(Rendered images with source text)
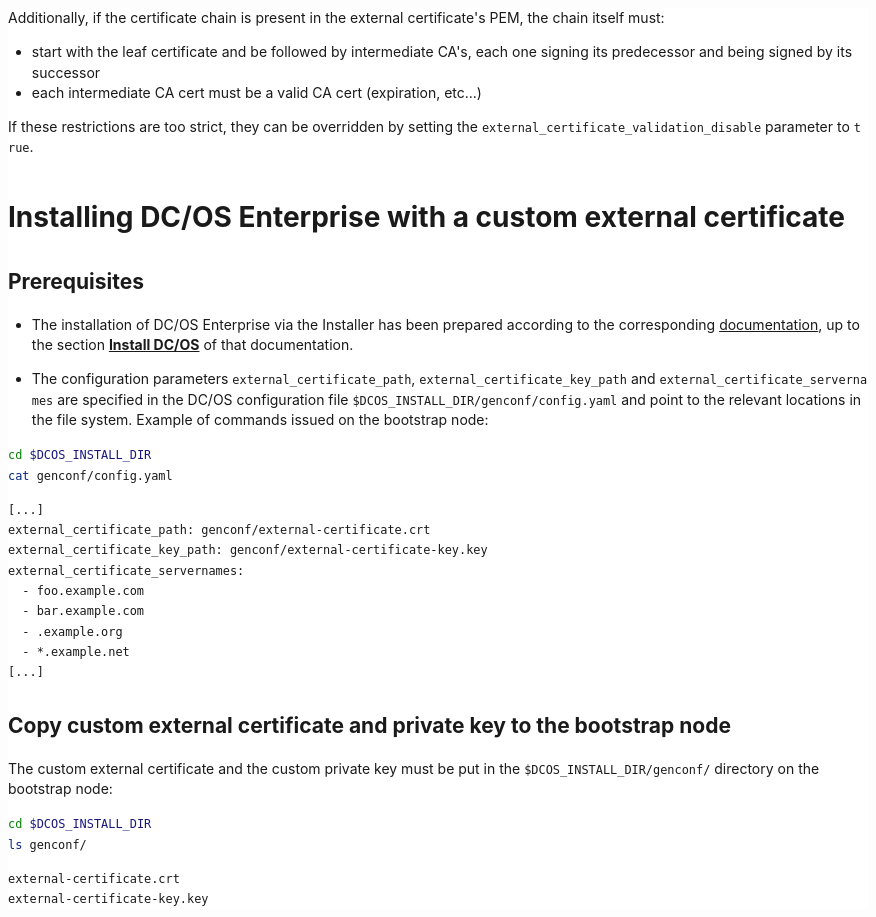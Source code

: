 Additionally, if the certificate chain is present in the external
certificate's PEM, the chain itself must:

  - start with the leaf certificate and be followed by intermediate CA's, each one
  signing its predecessor and being signed by its successor
  - each intermediate CA cert must be a valid CA cert (expiration, etc...)

If these restrictions are too strict, they can be overridden by
setting the `external_certificate_validation_disable` parameter to `true`.

# Installing DC/OS Enterprise with a custom external certificate

## Prerequisites

- The installation of DC/OS Enterprise via the Installer has been prepared according to the corresponding [documentation](/mesosphere/dcos/2.1/installing/production/deploying-dcos/installation/), up to the section [**Install DC/OS**](/mesosphere/dcos/2.1/installing/production/deploying-dcos/installation/#install-dcos) of that documentation.

- The configuration parameters `external_certificate_path`, `external_certificate_key_path` and `external_certificate_servernames` are specified in the DC/OS configuration file `$DCOS_INSTALL_DIR/genconf/config.yaml` and point to the relevant locations in the file system. Example of commands issued on the bootstrap node:

```bash
cd $DCOS_INSTALL_DIR
cat genconf/config.yaml
```
```
[...]
external_certificate_path: genconf/external-certificate.crt
external_certificate_key_path: genconf/external-certificate-key.key
external_certificate_servernames:
  - foo.example.com
  - bar.example.com
  - .example.org
  - *.example.net
[...]
```

## Copy custom external certificate and private key to the bootstrap node

The custom external certificate and the custom private key must be put in the `$DCOS_INSTALL_DIR/genconf/` directory on the bootstrap node:

```bash
cd $DCOS_INSTALL_DIR
ls genconf/
```
```
external-certificate.crt
external-certificate-key.key
```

__The problem__.
Starting at the line above that contains "in the external", write out each line exactly until the line that contains "If these restrictions" has been written, and stop there.

__Answer space__.
: Additionally, if the certificate chain is present in the external
certificate's PEM, the chain itself must:

  - start with the leaf certificate and be followed by intermediate CA's, each one
  signing its predecessor and being signed by its successor
  - each intermediate CA cert must be a valid CA cert (expiration, etc...)

If these restrictions are too strict, they can be overridden by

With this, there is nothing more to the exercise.